▸ **YOUR INSTRUCTIONS**:
Take the line that has "自己能当她的男朋友这是太好了" and all the lines that come after it in the records, and write them out again exactly. Add no other line.

━━━━━━━━━━━━━━━━━━━━

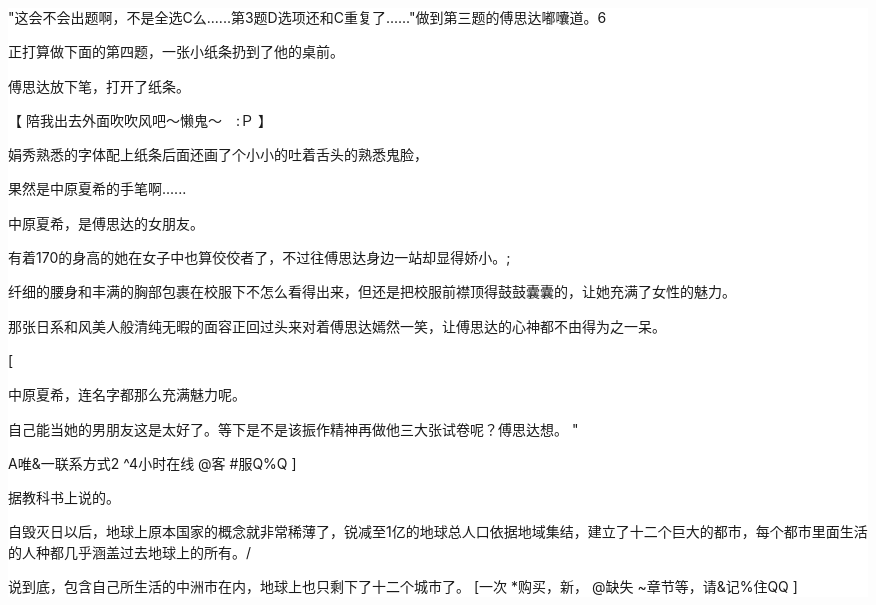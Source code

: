 





"这会不会出题啊，不是全选C么......第3题D选项还和C重复了......"做到第三题的傅思达嘟囔道。6



正打算做下面的第四题，一张小纸条扔到了他的桌前。





傅思达放下笔，打开了纸条。





【 陪我出去外面吹吹风吧～懒鬼～　:Ｐ 】



娟秀熟悉的字体配上纸条后面还画了个小小的吐着舌头的熟悉鬼脸，



果然是中原夏希的手笔啊......





中原夏希，是傅思达的女朋友。



有着170的身高的她在女子中也算佼佼者了，不过往傅思达身边一站却显得娇小。;



纤细的腰身和丰满的胸部包裹在校服下不怎么看得出来，但还是把校服前襟顶得鼓鼓囊囊的，让她充满了女性的魅力。



那张日系和风美人般清纯无暇的面容正回过头来对着傅思达嫣然一笑，让傅思达的心神都不由得为之一呆。



 [ 



中原夏希，连名字都那么充满魅力呢。



自己能当她的男朋友这是太好了。等下是不是该振作精神再做他三大张试卷呢？傅思达想。 "

A唯&一联系方式2 ^4小时在线 @客 #服Q%Q ]



据教科书上说的。



自毁灭日以后，地球上原本国家的概念就非常稀薄了，锐减至1亿的地球总人口依据地域集结，建立了十二个巨大的都市，每个都市里面生活的人种都几乎涵盖过去地球上的所有。/





说到底，包含自己所生活的中洲市在内，地球上也只剩下了十二个城市了。 [一次 *购买，新， @缺失 ~章节等，请&记%住QQ ]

━━━━━━━━━━━━━━━━━━━━

▸ **YOUR RESPONSE**:
自己能当她的男朋友这是太好了。等下是不是该振作精神再做他三大张试卷呢？傅思达想。 "

A唯&一联系方式2 ^4小时在线 @客 #服Q%Q ]



据教科书上说的。



自毁灭日以后，地球上原本国家的概念就非常稀薄了，锐减至1亿的地球总人口依据地域集结，建立了十二个巨大的都市，每个都市里面生活的人种都几乎涵盖过去地球上的所有。/





说到底，包含自己所生活的中洲市在内，地球上也只剩下了十二个城市了。 [一次 *购买，新， @缺失 ~章节等，请&记%住QQ ]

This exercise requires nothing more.